TWM/1: How have events in the tissue industry in the last year impacted your business and the global tissue industry?
“Raw material supply and price variations were more volatile in the last 18 months.
In past years there has more stability. Still, availability can be overcome by maintaining a diverse supply chain, always working to maintain and build relationships. Pricing is a matter of supply and demand and will always be driven by market need. The same is true of tariffs which have had a short-term impact, the industry will learn to adapt.”
TWM/2: What main tissue trends are you expecting to see in 2019/2020?
“Focus on quality materials and quality of finished products will be more important.
I expect that we will see more innovation toward improved substrates and increased demand for higher quality products.”
TWM/3: How are the shifting economic conditions around the world impacting your business and the tissue industry at large?
“Tariffs have had a short-term impact, the industry will learn to adapt. I believe that US domestic manufacturing will continue to increase and imports become less important.

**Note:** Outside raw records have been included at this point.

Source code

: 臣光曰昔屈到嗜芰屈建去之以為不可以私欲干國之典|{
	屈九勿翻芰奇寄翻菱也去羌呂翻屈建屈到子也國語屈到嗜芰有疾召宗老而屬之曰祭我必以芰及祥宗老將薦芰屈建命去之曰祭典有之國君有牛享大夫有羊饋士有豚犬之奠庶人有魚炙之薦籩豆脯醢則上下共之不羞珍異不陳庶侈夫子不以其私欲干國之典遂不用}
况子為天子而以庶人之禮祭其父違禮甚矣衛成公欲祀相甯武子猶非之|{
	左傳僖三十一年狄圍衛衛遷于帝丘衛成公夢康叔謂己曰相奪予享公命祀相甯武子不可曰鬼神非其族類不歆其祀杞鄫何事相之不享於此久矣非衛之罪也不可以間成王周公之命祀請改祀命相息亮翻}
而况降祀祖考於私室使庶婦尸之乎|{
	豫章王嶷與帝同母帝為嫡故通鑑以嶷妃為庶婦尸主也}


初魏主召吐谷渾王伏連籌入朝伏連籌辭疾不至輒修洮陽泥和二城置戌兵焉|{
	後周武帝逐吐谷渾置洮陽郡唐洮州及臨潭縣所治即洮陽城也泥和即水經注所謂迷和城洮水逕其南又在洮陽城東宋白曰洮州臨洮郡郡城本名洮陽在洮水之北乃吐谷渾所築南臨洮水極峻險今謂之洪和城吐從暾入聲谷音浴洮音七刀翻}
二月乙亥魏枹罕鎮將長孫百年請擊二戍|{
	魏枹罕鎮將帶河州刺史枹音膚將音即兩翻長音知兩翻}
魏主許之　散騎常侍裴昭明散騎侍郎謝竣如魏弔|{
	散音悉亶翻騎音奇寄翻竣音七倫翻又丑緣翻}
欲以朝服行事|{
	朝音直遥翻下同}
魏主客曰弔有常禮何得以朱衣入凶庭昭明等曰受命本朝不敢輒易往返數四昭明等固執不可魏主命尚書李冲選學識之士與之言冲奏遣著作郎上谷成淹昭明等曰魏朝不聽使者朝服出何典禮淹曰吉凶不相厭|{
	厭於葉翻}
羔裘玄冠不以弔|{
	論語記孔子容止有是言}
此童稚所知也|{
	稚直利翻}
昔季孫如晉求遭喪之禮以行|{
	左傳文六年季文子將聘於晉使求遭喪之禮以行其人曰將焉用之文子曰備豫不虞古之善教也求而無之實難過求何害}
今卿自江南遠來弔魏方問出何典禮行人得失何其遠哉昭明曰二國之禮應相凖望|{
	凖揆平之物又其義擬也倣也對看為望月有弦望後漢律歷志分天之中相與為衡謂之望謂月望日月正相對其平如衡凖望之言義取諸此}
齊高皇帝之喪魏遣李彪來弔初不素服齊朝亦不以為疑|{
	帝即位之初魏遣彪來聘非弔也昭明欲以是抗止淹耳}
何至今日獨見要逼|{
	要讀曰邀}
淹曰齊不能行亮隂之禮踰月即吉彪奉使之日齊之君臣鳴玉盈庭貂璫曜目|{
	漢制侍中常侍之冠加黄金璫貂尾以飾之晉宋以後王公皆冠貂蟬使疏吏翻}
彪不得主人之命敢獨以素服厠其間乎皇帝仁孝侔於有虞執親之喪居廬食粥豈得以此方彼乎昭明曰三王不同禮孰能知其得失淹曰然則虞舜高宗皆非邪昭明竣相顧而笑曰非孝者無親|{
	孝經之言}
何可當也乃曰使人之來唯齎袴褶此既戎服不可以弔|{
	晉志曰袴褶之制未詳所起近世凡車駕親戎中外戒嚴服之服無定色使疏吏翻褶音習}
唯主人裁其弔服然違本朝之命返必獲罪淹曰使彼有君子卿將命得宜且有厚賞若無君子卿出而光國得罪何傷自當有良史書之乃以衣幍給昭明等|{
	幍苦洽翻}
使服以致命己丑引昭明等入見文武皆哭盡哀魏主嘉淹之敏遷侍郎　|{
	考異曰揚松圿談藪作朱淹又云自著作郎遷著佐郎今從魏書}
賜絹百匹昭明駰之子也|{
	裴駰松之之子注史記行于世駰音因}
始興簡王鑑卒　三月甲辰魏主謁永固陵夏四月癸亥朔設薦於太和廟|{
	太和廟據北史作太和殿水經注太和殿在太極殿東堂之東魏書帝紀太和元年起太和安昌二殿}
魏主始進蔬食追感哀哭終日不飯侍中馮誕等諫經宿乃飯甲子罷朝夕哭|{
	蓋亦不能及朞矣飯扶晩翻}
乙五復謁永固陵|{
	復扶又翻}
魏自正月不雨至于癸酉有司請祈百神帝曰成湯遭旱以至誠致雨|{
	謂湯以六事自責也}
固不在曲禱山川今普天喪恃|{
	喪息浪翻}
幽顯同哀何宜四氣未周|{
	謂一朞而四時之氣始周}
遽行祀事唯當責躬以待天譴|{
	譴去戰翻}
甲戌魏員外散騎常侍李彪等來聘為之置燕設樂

Lead times for imports
is becoming more of a challenge and customer are looking for faster response.”
TWM/4: What are the main challenges and opportunities facing the tissue market in the immediate future and how are you tackling them?
“Labour is the biggest challenge facing the industry. Attracting and retaining personnel will become more of an art. Smaller companies may be more versed to adapt and manage this than larger corporations by being more personable.
“Automation will play a larger role in capacity growth and maintaining operating rates at the expense of staffing challenges.”
TWM/6: What do you make of the Trump/China trade wars?
“While tariffs are intended for long- term negotiations and balance between countries, the industry will learn to adapt.”